An old Java implementation of n*n tic-tac-toe game using Monte Carlo Tree Search and minimax.

Compile Play.java. Execute with Java Play auto to let the AI play with itself, or with Java Play manual to play with the AI with user input.

A tic-tac-toe game on a n*n sized board. Two players play in an alternate order to place his choice on the board. A player wins when he places m parts of his choice in a consecutive order.

Two-agent, known, fully observable, deterministic, discrete, sequential, and static.

O(3^n)

This implementation uses Monte Carlo Tree Search with minimax verification and completely switches to Minimax at endgame (when there are only 15 or fewer available moves left).

A big part of this AI uses Monte Carlo Tree Search, an algorithm based on random selecting and expanding states and aggregating the result. In this case, it will run a large number of random simulations of tic-tac-toe games and return the moves that are most likely to win. The performance of MCTS depends on its iteration limit. Higher maxIteration gives better results but takes longer time. The iteration limit of MCTS is set to 50000 in the code, a number that gives decent result at n ≤ 12 (higher n value not tested) without slowing down the planning unreasonably.

For the heuristic used by Minimax, see the next section (evaluation function). In this implementation, Minimax algorithm is used for two purposes:

1. Test the candidate moves returned by MCTS. Since MCTS is based on probability calculated by random simulations, there’s a chance that the move it obtains will in fact fail. To avoid this as best as we can, each time MCTS returns a list of the best moves it got, Depth-3 Minimax will be run on each of the candidate moves to make sure they won’t lead to loss in 3 steps. Any move that does fail will be removed. If the list of move returned by MCTS become empty after Minimax test was run, MCTS will be called again to generate a new list, for up to 3 times. After that, if there’s still no eligible move, depth-3 heuristic minimax will be called to find the last-resort move.
2. Endgame search When there are only 12 or less moves remaining, exhaustive minimax will be used to make optimal decisions.

Since this AI uses primarily MCTS, heuristic minimax is only rarely used when there’s no alternative, so the effectiveness of heuristic functions are not as important as they otherwise would be.
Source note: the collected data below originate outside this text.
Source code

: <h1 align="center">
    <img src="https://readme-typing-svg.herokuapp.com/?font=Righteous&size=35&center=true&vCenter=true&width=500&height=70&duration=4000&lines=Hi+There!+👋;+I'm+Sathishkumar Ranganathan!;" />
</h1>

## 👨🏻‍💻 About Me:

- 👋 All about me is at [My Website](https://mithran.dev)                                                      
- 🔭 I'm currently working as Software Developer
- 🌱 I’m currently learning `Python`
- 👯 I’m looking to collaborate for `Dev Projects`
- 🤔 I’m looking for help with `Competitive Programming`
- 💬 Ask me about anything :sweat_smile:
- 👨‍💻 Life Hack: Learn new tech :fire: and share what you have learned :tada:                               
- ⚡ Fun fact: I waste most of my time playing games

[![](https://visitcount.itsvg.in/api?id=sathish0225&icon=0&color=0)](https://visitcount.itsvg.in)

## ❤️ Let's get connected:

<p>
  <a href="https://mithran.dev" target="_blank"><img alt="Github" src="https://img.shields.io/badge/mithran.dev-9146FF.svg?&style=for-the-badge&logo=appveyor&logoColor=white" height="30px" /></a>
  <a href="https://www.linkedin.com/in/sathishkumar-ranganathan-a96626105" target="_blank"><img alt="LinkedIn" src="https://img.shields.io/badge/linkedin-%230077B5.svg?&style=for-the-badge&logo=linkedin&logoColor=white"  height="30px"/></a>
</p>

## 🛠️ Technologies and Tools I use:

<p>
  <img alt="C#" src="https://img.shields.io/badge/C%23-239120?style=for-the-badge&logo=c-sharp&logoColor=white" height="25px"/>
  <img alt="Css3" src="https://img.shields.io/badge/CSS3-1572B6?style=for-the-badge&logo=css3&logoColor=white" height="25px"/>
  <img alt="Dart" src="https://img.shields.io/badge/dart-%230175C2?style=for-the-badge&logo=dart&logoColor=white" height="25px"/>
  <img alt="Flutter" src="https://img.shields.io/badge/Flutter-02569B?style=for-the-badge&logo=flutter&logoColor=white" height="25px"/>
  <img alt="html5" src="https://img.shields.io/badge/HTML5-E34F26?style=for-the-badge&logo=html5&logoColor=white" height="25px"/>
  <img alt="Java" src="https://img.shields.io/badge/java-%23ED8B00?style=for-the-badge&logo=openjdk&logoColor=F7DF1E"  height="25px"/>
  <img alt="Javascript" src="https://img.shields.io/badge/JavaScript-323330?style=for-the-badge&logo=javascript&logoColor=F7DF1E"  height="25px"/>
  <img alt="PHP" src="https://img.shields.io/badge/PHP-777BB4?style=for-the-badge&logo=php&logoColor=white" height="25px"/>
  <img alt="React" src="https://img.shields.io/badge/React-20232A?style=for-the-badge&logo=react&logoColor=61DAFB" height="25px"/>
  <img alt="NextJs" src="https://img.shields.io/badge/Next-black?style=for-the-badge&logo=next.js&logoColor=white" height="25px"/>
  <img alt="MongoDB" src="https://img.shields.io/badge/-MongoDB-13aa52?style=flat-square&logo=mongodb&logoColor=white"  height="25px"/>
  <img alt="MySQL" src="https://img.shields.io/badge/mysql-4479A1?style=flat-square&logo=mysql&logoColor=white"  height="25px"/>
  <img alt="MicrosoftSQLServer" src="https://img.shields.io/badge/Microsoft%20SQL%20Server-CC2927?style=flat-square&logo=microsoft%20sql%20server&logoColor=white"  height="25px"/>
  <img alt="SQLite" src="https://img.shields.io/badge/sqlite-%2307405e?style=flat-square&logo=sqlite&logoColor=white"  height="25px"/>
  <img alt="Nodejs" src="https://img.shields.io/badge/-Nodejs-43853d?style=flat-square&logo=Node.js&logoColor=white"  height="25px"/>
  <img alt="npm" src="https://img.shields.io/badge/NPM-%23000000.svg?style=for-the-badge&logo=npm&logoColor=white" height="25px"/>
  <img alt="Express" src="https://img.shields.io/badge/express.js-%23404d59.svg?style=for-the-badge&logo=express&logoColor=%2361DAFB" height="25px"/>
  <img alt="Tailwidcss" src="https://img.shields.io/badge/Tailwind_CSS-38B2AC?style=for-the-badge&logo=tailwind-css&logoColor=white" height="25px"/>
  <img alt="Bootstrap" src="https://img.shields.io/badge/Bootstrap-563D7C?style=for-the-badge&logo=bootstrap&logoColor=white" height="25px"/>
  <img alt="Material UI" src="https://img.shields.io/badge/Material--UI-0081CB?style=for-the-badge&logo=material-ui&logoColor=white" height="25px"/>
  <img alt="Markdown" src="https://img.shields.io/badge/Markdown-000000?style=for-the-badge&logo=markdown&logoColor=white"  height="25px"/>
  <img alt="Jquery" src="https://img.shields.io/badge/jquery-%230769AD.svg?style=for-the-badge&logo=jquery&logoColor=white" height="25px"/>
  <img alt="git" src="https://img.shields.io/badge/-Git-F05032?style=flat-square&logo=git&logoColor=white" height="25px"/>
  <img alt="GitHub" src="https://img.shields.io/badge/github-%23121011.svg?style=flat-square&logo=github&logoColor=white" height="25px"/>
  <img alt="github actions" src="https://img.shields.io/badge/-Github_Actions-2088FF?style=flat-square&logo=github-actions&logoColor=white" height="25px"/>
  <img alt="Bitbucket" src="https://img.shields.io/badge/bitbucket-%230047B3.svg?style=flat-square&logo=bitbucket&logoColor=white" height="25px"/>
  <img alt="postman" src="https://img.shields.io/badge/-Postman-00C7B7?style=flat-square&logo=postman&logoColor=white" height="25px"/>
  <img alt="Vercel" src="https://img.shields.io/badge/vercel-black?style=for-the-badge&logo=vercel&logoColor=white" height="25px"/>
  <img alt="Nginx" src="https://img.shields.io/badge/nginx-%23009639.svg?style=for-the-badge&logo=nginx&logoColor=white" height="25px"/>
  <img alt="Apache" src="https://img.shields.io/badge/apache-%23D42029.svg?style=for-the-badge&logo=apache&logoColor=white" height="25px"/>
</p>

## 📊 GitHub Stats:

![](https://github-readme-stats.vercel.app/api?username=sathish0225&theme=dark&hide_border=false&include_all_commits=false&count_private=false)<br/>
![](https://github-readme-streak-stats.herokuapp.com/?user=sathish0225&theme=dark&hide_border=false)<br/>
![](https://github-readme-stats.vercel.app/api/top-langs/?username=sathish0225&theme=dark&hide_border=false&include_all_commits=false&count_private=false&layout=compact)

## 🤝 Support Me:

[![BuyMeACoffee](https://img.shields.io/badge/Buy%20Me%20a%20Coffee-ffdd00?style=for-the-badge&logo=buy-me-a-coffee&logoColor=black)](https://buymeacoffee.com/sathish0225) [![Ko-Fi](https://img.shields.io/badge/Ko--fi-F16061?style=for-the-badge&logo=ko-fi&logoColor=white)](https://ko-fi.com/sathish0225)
Some rudimentary heuristic functions in TTTState.java are the following:

• heuRow(): return a value based on the number of consecutive symbols in the row of the most recent move.
• heuCol(): return a value based on the number of consecutive symbols in the column of the most recent move.
• heuDia(): return a value based on the number of consecutive symbols in the diagonal of the most recent move.
• heuAntiDia(): return a value based on the number of consecutive symbols in the anti-diagonal of the most recent move.

The overall evaluation function getEval() returns Integer.MAX_VALUE when ‘x’ won, returns Integer.MIN_VALUE when ‘o’ won, returns 0 when it’s a draw. Otherwise, it returns the sum of the above heuristics.